• **ASSIGNED TASK**
Where an entry below contains an image, skip the image and reproduce the rest exactly.

[Rendered images with source text]
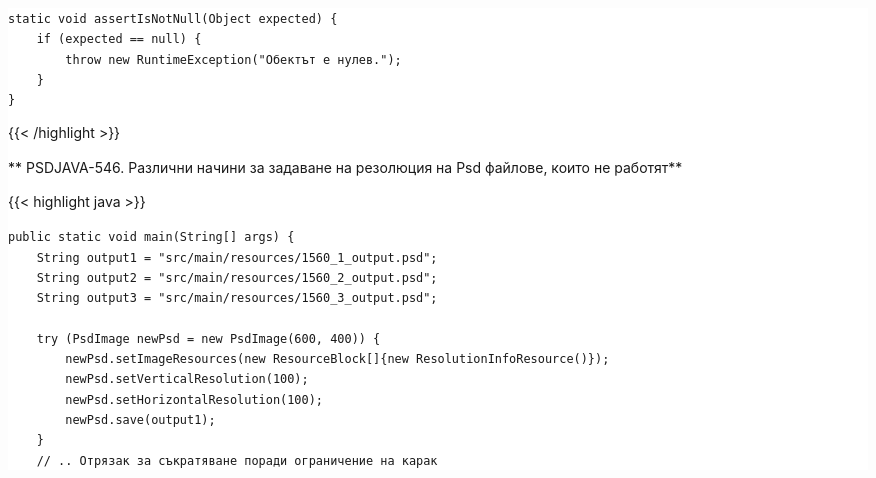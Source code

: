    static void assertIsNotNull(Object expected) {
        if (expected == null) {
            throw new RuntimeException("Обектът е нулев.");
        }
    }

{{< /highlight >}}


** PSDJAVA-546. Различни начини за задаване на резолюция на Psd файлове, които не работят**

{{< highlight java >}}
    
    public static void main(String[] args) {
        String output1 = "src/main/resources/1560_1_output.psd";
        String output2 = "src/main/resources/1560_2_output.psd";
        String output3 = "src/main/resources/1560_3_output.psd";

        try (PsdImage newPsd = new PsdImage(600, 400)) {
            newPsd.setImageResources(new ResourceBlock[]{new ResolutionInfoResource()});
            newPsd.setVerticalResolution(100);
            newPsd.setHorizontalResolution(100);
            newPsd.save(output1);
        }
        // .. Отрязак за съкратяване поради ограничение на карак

• **EXERCISE ANSWER**
Source code

:    static void assertIsNotNull(Object expected) {
        if (expected == null) {
            throw new RuntimeException("Обектът е нулев.");
        }
    }

{{< /highlight >}}


** PSDJAVA-546. Различни начини за задаване на резолюция на Psd файлове, които не работят**

{{< highlight java >}}
    
    public static void main(String[] args) {
        String output1 = "src/main/resources/1560_1_output.psd";
        String output2 = "src/main/resources/1560_2_output.psd";
        String output3 = "src/main/resources/1560_3_output.psd";

        try (PsdImage newPsd = new PsdImage(600, 400)) {
            newPsd.setImageResources(new ResourceBlock[]{new ResolutionInfoResource()});
            newPsd.setVerticalResolution(100);
            newPsd.setHorizontalResolution(100);
            newPsd.save(output1);
        }
        // .. Отрязак за съкратяване поради ограничение на карак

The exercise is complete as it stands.